» **Work to be completed**
Looking at the listing below, retype exactly the lines starting at the one containing "美君也沒有對淳安城多看兩眼。" and ending at the one containing "最後一次離開淳安時，後來美君", both included, and nothing else.

» **Material provided**
..........
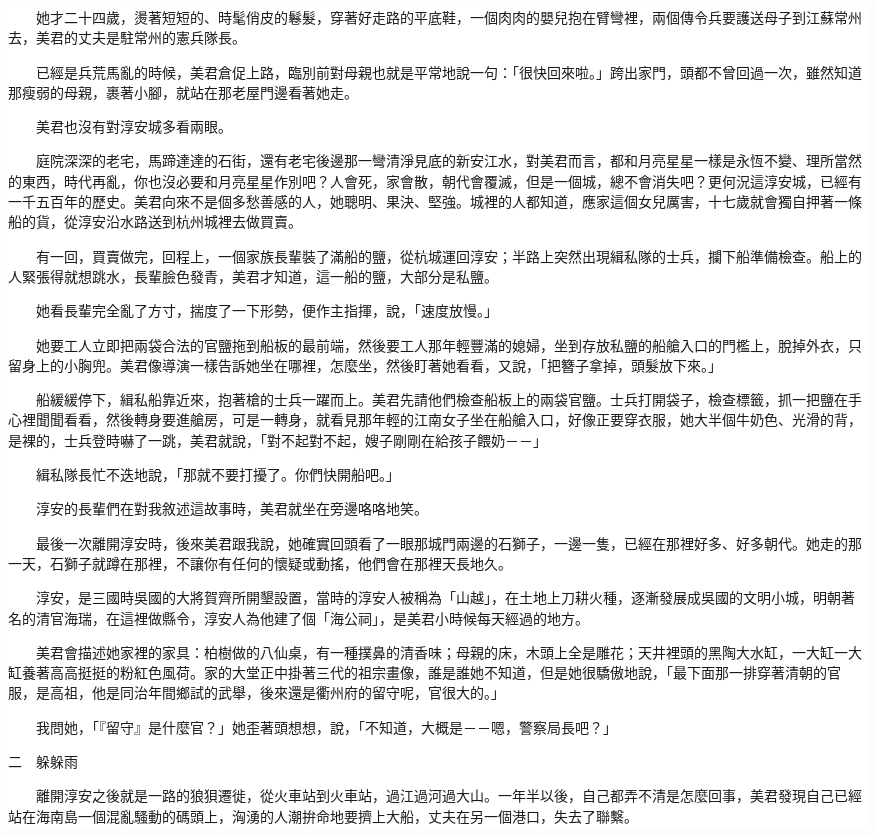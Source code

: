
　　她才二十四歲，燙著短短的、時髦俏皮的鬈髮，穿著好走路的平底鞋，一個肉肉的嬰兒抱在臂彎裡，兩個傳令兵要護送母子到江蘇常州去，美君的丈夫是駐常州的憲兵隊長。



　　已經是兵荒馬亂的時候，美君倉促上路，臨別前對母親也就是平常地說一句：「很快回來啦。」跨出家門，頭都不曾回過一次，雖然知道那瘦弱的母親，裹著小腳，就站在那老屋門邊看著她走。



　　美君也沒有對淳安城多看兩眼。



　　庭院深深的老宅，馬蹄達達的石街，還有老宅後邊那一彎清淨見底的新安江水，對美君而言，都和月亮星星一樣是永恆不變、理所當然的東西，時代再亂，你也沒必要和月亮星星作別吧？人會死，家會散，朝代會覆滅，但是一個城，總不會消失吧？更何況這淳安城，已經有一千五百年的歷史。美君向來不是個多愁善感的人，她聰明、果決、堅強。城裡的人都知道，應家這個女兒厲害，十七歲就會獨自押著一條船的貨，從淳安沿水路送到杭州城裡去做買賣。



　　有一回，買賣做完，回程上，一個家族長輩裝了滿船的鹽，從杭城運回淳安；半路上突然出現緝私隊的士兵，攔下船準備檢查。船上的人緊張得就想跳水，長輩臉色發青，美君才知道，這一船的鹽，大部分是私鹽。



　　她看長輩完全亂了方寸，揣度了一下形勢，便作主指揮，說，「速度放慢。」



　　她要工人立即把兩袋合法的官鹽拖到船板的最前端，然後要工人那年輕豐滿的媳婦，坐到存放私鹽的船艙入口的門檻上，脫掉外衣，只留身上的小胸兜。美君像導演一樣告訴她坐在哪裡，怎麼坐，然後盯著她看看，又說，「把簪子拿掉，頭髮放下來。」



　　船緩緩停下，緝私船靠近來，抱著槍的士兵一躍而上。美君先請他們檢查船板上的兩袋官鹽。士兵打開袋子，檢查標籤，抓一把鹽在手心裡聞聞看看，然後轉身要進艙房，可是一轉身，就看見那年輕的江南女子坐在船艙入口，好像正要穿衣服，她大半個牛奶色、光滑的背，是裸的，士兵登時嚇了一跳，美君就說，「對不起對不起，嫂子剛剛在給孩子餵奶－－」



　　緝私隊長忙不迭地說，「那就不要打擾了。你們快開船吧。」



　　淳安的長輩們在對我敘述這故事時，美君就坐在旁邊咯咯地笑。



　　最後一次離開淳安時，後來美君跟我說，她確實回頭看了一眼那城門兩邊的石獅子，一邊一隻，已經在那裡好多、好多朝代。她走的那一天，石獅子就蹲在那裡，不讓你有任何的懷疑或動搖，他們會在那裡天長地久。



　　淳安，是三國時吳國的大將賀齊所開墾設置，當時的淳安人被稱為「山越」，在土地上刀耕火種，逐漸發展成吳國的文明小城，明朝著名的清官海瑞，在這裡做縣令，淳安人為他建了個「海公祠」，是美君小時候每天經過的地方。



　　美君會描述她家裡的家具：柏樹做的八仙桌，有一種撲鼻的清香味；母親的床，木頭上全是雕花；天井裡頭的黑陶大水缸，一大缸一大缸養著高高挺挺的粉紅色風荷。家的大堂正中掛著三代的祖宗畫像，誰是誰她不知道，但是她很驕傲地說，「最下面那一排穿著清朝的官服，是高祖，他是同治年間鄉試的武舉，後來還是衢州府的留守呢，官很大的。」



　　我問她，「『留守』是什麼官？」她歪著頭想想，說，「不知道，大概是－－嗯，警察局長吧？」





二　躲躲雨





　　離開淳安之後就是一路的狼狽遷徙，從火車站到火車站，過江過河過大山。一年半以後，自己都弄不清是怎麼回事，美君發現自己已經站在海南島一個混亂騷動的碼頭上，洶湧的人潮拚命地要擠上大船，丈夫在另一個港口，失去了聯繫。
..........
» **Your response**
　　美君也沒有對淳安城多看兩眼。



　　庭院深深的老宅，馬蹄達達的石街，還有老宅後邊那一彎清淨見底的新安江水，對美君而言，都和月亮星星一樣是永恆不變、理所當然的東西，時代再亂，你也沒必要和月亮星星作別吧？人會死，家會散，朝代會覆滅，但是一個城，總不會消失吧？更何況這淳安城，已經有一千五百年的歷史。美君向來不是個多愁善感的人，她聰明、果決、堅強。城裡的人都知道，應家這個女兒厲害，十七歲就會獨自押著一條船的貨，從淳安沿水路送到杭州城裡去做買賣。



　　有一回，買賣做完，回程上，一個家族長輩裝了滿船的鹽，從杭城運回淳安；半路上突然出現緝私隊的士兵，攔下船準備檢查。船上的人緊張得就想跳水，長輩臉色發青，美君才知道，這一船的鹽，大部分是私鹽。



　　她看長輩完全亂了方寸，揣度了一下形勢，便作主指揮，說，「速度放慢。」



　　她要工人立即把兩袋合法的官鹽拖到船板的最前端，然後要工人那年輕豐滿的媳婦，坐到存放私鹽的船艙入口的門檻上，脫掉外衣，只留身上的小胸兜。美君像導演一樣告訴她坐在哪裡，怎麼坐，然後盯著她看看，又說，「把簪子拿掉，頭髮放下來。」



　　船緩緩停下，緝私船靠近來，抱著槍的士兵一躍而上。美君先請他們檢查船板上的兩袋官鹽。士兵打開袋子，檢查標籤，抓一把鹽在手心裡聞聞看看，然後轉身要進艙房，可是一轉身，就看見那年輕的江南女子坐在船艙入口，好像正要穿衣服，她大半個牛奶色、光滑的背，是裸的，士兵登時嚇了一跳，美君就說，「對不起對不起，嫂子剛剛在給孩子餵奶－－」



　　緝私隊長忙不迭地說，「那就不要打擾了。你們快開船吧。」



　　淳安的長輩們在對我敘述這故事時，美君就坐在旁邊咯咯地笑。



　　最後一次離開淳安時，後來美君跟我說，她確實回頭看了一眼那城門兩邊的石獅子，一邊一隻，已經在那裡好多、好多朝代。她走的那一天，石獅子就蹲在那裡，不讓你有任何的懷疑或動搖，他們會在那裡天長地久。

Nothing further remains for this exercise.